Angry Iraq buries dead from shelling blamed on Turkey
An angry and grieving Iraq on Thursday buried nine holidaymakers, including a newlywed, killed in the artillery bombardment of a Kurdish hill village.
Baghdad blames neighbouring Turkey and summoned the Turkish ambassador in protest.
Ankara denied its troops were responsible and instead accused rebels of the outlawed Kurdistan Workers Party (PKK).
Germany, France and Iran condemned the attack.
The coffins of the nine dead, draped in Iraqi national flags and festooned with flowers, were flown on a military aircraft to Baghdad from Arbil, capital of the autonomous Kurdistan region.
An honour guard bore the coffins at a ceremony witnessed by Prime Minister Mustafa al-Kadhemi on the tarmac of Baghdad's airport, where his office said he met relatives of the victims who came to claim their loved ones' bodies for burial.
Iraqi Foreign Minister Fuad Hussein and Kurdish regional president Nechirvan Barzani had led the pallbearers carrying the smallest of the coffins, a child's, onto the military plane in Arbil, an AFP correspondent reported.
The deaths prompted angry anti-Turkish demonstrations across Iraq, and a formal protest from the government.

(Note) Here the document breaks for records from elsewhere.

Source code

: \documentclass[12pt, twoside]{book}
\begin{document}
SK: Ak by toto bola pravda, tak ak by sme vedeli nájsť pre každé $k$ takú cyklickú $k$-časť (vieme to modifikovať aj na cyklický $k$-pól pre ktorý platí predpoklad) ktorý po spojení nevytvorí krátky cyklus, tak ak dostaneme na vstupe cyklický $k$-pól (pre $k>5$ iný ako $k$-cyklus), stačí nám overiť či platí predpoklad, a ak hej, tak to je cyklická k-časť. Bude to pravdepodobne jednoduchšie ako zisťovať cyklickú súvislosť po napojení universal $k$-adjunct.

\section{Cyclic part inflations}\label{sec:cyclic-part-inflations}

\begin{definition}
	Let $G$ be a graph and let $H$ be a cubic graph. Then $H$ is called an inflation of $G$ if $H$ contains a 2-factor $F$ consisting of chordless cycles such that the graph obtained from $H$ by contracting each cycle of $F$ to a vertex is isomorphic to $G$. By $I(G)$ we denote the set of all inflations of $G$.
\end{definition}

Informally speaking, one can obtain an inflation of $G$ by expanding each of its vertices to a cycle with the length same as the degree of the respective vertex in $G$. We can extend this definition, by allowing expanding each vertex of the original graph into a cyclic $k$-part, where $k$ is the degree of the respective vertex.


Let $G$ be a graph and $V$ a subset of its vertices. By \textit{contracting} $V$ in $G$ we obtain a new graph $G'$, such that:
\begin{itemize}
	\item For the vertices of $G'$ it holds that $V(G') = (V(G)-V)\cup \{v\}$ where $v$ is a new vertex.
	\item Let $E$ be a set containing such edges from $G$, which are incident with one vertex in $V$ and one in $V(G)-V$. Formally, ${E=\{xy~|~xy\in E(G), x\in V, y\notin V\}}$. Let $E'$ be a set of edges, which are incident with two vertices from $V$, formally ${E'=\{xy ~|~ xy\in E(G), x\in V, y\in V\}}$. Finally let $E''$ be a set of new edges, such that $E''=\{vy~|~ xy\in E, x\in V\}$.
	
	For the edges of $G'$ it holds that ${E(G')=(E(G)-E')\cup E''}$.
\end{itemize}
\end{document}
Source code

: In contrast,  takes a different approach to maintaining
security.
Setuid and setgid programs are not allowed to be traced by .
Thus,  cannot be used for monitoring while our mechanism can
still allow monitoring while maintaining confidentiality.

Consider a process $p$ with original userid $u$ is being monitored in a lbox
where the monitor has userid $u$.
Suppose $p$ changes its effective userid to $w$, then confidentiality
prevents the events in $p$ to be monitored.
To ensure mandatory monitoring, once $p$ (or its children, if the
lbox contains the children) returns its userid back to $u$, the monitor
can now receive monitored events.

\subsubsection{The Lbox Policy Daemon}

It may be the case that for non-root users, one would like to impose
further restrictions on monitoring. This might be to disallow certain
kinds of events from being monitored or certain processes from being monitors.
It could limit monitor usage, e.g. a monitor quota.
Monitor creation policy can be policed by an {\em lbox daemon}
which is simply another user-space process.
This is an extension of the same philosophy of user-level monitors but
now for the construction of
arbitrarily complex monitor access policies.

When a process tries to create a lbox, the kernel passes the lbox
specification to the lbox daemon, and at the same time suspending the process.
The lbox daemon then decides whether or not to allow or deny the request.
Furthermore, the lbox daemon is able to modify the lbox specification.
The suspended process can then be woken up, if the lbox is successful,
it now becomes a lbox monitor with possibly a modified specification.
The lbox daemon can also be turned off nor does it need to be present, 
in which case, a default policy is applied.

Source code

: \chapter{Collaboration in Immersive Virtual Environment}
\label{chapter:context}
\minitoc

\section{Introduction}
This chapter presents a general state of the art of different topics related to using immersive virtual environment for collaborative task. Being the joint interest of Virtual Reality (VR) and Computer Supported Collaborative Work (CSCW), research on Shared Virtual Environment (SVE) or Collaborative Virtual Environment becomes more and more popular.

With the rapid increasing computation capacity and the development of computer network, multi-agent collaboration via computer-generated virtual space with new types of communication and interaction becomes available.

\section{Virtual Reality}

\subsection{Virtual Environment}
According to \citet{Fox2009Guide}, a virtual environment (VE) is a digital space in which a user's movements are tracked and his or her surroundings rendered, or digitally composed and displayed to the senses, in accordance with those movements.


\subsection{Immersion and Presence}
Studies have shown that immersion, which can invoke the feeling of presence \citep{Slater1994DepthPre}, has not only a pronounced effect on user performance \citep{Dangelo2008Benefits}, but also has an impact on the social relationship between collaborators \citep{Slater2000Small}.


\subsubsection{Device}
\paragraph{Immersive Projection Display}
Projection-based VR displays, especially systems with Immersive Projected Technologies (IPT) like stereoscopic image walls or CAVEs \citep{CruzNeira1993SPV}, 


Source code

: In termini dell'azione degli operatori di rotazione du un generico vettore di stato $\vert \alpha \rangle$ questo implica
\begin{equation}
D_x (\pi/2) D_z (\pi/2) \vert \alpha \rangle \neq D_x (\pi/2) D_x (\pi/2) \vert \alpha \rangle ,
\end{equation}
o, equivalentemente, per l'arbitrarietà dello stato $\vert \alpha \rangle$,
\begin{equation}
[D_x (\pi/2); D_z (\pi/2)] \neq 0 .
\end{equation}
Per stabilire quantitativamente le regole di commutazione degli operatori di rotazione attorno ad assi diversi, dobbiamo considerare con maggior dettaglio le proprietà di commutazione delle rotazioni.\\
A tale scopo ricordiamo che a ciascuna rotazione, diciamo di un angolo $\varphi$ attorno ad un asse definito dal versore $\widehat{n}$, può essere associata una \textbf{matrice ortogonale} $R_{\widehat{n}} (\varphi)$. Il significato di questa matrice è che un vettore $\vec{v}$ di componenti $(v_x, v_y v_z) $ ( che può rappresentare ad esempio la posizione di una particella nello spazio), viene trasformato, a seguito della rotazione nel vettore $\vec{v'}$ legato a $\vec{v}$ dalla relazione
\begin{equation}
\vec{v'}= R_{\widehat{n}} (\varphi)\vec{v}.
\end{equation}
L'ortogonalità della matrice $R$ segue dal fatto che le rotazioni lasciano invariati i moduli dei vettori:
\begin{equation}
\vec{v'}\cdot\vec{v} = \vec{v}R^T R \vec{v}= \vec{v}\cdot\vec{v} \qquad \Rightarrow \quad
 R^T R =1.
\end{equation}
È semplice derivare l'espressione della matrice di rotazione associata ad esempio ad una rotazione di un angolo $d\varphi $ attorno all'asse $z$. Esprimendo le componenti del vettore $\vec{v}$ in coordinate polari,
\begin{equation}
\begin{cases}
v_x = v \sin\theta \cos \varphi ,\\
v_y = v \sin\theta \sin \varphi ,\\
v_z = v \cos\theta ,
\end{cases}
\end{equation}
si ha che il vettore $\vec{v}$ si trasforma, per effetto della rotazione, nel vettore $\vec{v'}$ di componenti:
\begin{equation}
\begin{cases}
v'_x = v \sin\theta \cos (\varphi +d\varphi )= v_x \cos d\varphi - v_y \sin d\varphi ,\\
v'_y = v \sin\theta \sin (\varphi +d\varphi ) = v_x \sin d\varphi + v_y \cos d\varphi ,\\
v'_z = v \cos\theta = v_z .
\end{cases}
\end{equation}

A statement from the foreign ministry said it handed the summoned Turkish envoy a "letter of protest" and said that Iraq "calls on Turkey to solve its domestic problems away from Iraqi borders and without harming its people".
In the street, demonstrators wanted more, calling for the ambassador's expulsion as loudspeakers blared patriotic songs outside the Turkish visa office in Baghdad early Thursday. There was a heavy police presence.
Protesters brandished portraits of Turkish President Recep Tayyip Erdogan labelled "terrorist" and trampled Turkish flags.
"We want to burn down the embassy," said demonstrator Ali Yassin, 53. "Our government is doing nothing."
There were similar protests on Wednesday night in the Shiite shrine cities of Najaf -- where many of the victims will be buried -- and Karbala, as well as the southern city of Nasiriyah.
Wednesday's shelling in the Zakho district village of Parakh also wounded 23 people, the majority of them domestic tourists seeking respite from the heat of the plains in the mountains of the Kurdish north.
Among the dead was Abbas Alaa, 24, an engineer married for barely a week, said a friend who gave his name as Nour.
Alaa was on his honeymoon -- his first-ever trip, Nour said -- and his wife was wounded.
"We can't believe it," said Nour who waited with other friends at a modest Baghdad home for relatives to return with his corpse.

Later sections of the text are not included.